WHAT IS EXPECTED:
Retype, exactly as they appear below, the lines between the line holding "## Governing Strategy Tree" and the line holding "However, this algorithm", both ends included.

_____

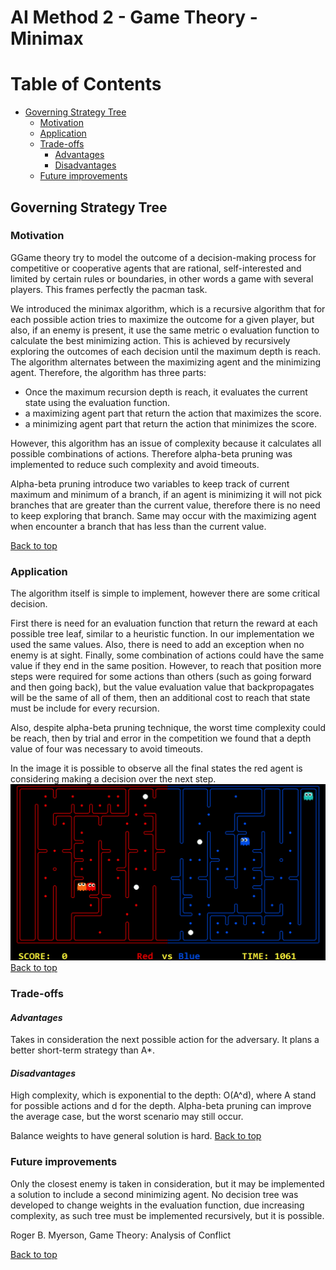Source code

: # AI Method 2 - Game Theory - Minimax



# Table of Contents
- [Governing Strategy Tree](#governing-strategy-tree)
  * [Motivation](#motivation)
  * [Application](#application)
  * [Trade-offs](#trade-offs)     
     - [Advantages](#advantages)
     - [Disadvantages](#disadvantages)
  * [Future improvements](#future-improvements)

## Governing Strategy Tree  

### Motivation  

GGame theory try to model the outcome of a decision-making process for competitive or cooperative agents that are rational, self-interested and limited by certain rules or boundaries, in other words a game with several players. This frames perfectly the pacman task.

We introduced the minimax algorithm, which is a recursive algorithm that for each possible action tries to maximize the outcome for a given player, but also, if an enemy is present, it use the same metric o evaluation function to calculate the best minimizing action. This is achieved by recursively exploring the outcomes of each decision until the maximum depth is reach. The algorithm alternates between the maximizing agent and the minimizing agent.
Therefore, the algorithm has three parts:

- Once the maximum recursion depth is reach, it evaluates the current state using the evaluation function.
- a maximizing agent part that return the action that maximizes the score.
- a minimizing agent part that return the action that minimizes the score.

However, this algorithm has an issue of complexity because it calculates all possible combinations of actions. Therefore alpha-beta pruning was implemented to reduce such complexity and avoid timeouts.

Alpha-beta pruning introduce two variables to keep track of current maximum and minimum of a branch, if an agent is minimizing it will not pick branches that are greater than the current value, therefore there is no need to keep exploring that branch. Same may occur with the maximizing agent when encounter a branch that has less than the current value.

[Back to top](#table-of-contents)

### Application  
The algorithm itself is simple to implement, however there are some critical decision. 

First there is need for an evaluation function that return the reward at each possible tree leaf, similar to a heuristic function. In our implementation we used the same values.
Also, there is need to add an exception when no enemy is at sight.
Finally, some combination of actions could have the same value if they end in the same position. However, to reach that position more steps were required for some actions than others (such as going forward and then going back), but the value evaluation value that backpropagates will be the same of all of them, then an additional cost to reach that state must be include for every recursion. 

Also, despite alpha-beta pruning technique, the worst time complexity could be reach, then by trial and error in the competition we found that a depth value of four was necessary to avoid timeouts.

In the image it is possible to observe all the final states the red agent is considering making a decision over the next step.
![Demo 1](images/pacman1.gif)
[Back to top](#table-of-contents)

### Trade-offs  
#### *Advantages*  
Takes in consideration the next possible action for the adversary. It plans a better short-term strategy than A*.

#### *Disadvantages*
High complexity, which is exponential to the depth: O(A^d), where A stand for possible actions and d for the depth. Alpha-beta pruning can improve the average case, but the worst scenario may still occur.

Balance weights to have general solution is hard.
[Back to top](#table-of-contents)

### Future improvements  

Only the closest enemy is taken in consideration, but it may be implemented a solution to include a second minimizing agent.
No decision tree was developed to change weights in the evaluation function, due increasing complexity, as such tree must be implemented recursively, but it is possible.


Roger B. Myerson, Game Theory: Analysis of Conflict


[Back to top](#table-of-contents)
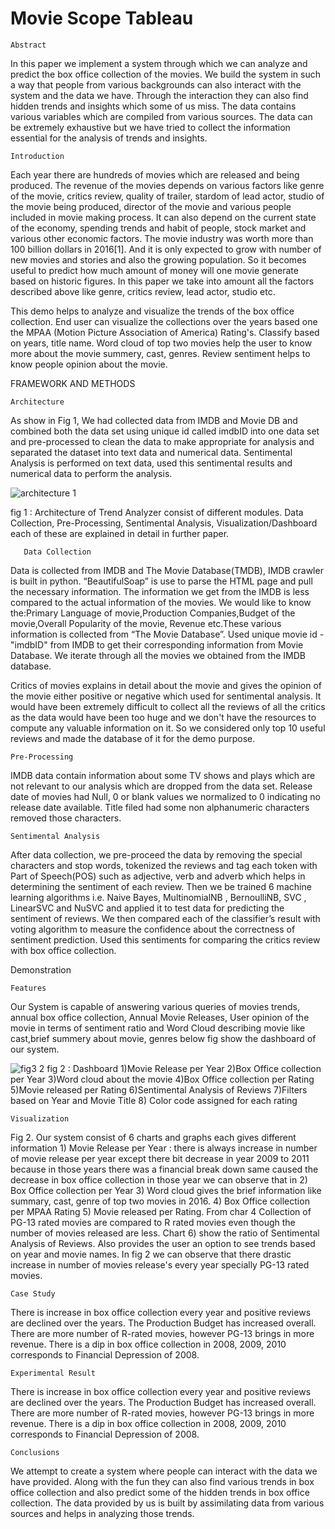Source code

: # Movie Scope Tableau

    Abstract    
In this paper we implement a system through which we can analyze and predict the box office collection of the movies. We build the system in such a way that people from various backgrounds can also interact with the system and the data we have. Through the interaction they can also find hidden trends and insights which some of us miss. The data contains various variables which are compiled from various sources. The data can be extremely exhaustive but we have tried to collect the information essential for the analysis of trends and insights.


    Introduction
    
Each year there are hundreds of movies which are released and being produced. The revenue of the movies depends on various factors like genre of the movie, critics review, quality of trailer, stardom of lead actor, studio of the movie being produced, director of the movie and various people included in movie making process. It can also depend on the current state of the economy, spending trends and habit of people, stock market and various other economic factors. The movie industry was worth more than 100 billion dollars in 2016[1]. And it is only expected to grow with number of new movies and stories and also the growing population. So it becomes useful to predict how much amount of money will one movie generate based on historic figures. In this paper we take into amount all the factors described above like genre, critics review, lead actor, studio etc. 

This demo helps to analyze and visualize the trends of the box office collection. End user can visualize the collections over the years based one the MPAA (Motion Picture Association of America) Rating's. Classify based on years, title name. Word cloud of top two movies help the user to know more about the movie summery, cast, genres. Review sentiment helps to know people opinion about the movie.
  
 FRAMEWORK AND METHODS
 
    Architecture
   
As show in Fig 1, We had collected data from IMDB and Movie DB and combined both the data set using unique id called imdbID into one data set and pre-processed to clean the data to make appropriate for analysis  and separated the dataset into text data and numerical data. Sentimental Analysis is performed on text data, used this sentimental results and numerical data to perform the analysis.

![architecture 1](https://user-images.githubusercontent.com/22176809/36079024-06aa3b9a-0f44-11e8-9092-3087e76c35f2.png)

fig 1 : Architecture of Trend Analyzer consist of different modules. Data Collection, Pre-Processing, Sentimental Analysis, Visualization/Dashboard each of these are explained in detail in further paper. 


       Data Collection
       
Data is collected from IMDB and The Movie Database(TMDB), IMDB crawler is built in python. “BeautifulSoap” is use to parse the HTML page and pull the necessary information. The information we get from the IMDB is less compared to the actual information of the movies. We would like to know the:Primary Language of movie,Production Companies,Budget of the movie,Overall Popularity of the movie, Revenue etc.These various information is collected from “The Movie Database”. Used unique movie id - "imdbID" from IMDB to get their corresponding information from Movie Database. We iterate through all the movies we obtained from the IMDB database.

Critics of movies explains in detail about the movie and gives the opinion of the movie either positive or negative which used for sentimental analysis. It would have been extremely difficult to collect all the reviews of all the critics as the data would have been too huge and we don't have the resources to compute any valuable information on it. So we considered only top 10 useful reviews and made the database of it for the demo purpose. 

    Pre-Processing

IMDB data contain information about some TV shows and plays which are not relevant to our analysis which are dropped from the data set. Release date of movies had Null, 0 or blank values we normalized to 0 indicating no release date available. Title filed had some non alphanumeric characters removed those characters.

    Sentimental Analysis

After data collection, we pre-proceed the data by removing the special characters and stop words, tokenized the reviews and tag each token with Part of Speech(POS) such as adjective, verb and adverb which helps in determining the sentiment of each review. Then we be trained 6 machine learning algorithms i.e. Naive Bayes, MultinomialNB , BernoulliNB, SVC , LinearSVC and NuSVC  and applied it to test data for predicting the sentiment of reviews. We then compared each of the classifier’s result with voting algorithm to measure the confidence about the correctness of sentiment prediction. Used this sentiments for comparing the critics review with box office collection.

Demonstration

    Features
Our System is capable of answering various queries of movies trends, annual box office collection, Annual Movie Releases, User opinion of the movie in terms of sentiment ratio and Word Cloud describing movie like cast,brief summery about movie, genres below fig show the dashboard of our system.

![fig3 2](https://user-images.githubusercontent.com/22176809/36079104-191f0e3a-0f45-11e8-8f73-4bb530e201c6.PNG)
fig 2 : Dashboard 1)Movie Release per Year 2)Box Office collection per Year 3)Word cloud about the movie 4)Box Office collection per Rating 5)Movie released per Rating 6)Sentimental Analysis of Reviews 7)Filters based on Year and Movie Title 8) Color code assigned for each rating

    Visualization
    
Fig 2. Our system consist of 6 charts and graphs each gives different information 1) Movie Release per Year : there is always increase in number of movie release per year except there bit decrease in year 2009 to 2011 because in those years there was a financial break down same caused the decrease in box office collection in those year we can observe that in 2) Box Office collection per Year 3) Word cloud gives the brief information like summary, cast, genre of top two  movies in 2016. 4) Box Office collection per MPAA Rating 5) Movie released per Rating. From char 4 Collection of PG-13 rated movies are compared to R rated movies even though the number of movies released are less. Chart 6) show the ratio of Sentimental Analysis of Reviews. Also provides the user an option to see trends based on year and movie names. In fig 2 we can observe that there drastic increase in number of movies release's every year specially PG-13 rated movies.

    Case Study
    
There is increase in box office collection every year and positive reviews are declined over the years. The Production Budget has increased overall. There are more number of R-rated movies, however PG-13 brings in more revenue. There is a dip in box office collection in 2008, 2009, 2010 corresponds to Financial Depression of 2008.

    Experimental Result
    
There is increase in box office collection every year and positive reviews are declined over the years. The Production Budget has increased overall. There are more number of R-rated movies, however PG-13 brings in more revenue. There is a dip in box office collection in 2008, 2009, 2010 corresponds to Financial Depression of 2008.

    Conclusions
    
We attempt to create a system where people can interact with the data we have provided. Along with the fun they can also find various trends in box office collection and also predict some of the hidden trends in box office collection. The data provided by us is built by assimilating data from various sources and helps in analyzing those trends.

_____

PROBLEM SOLUTION:
## Governing Strategy Tree  

### Motivation  

GGame theory try to model the outcome of a decision-making process for competitive or cooperative agents that are rational, self-interested and limited by certain rules or boundaries, in other words a game with several players. This frames perfectly the pacman task.

We introduced the minimax algorithm, which is a recursive algorithm that for each possible action tries to maximize the outcome for a given player, but also, if an enemy is present, it use the same metric o evaluation function to calculate the best minimizing action. This is achieved by recursively exploring the outcomes of each decision until the maximum depth is reach. The algorithm alternates between the maximizing agent and the minimizing agent.
Therefore, the algorithm has three parts:

- Once the maximum recursion depth is reach, it evaluates the current state using the evaluation function.
- a maximizing agent part that return the action that maximizes the score.
- a minimizing agent part that return the action that minimizes the score.

However, this algorithm has an issue of complexity because it calculates all possible combinations of actions. Therefore alpha-beta pruning was implemented to reduce such complexity and avoid timeouts.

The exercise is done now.